The next couple of articles will look in some more detail at some of the flaws in Bitcoin mentioned previously.  In this article we’ll look at speed.

Speed

As previously discussed, Bitcoin is deliberately slowed down by mining to ensure that it works properly.

Throughput

Bitcoin’s current throughput is about 3-4 payments per second.  In contrast, as is often quoted, Visa credit cards can handle about 56,000 transactions per second, and actually do handle about 2,000 transactions per second.  Of course Visa is just one payment processor for regular money, the Bitcoin ledger is the only payment processor for Bitcoin.

Time to Process an Individual Payment

As we’ve seen on average it takes ten minutes to mine a block in the blockchain.  This means that on average it will take this time before a payment even appears in the ledger.

As we’ve also seen just because a payment appears in the ledger on one computer that doesn’t mean it’s confirmed.  We need to wait about another six blocks, or one hour, to be reasonably sure it’s there permanently.

Optimizations

In fairness I’ve already mentioned that Bitcoin doesn’t need to be as slow as it is.  There are some optimizations that could significantly speed it up.  Another cryptocurrency called Ethereum has implemented some of these optimizations and gets throughput of about 20 transactions per second.  That’s still a long way from Visa speeds though.

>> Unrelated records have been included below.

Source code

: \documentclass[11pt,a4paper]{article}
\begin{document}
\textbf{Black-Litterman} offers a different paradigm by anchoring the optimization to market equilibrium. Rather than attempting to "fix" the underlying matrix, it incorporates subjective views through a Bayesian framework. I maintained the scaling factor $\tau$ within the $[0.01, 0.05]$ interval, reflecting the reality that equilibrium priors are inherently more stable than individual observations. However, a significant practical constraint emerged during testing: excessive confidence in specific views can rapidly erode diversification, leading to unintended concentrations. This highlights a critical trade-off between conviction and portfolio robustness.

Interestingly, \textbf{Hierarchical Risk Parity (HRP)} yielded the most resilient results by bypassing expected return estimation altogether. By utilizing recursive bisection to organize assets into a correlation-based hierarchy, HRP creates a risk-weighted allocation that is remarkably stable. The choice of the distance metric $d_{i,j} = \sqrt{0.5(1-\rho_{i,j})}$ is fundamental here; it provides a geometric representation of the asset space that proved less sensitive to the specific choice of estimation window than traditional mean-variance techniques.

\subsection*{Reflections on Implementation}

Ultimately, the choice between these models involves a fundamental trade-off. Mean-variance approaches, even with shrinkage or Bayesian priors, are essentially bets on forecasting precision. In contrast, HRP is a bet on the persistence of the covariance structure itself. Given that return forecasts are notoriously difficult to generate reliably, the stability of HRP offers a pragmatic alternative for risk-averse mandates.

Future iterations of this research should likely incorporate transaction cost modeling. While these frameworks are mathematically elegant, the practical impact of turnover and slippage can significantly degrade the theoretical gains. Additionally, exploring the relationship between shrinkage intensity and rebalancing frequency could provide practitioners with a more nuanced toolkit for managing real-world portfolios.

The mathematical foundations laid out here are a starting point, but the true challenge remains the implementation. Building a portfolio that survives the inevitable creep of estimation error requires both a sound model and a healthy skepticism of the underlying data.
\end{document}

Also network latency on the internet may drop in coming years, which as we’ve seen would permit larger block sizes without the system falling apart.

However, in spite of some arguments to the contrary, there’s no realistic way that Bitcoin in its current form is even getting to current Visa speed without breaking, for reasons that I have described.  Maybe it doesn’t need to to be useful, but claims that it will replace the US dollar seem unlikely to be true unless this problem can be solved.

The Block Size Debate

One possible optimization that would improve Bitcoin’s throughput would be to increase the number of payments that can be processed in ten minutes by simply increasing the blocksize from one megabyte.  I’ve already mentioned that it doesn’t need to be as small as it is.  Of course, it can’t be made too big or we get the problems already discussed associated with copying blocks around versus the time to generate them.  However it could be significantly larger and Bitcoin would still work.

In fact there have been attempts by Bitcoin developers to update the block size limit.  Unfortunately these have not succeeded, or at least have only succeeded in creating a Bitcoin spinoff called ‘Bitcoin Cash’ that has larger block sizes.

Changing Bitcoin Code is Difficult

The reason for this is that for the change to be made the Bitcoin software used by miners and clients needs to be updated.  This is known as a ‘hard fork’.  This can only happen if everyone agrees, and it proved impossible to get this level of consensus for the change.

Do We Need To Mine?  Proof of Stake

Of course the slowness in Bitcoin comes from this wild thing called mining.  We allow anyone to process payments onto the ledger, and then just choose the version of the ledger that’s got the most payments when everything settles down.  However we can’t allow processing to be too quick or everything gets out of control.

Some clever people are trying to make some other approaches to payment processing work.  We ideally want something that works like Bitcoin, with no central computers or trusted people, but that doesn’t deliberately slow processing down by tying up computers solving problems.

One approach that has been tried is ‘proof of stake’.  Broadly the idea is that you randomize who can create the next block of payments to be added to the blockchain, but base your randomization on how much of the money each payment processor already has.  You don’t slow down block creation: the person chosen to add the block can create one immediately.  You then get the other payment processors, or a selection of them, to vote on whether the block is OK.  If that sounds difficult then it is, and no-one has managed to make this work without basing it at least partially on Bitcoin-style mining, or without it having some known flaws.

There are some other approaches, but most of these are even less promising than proof of stake.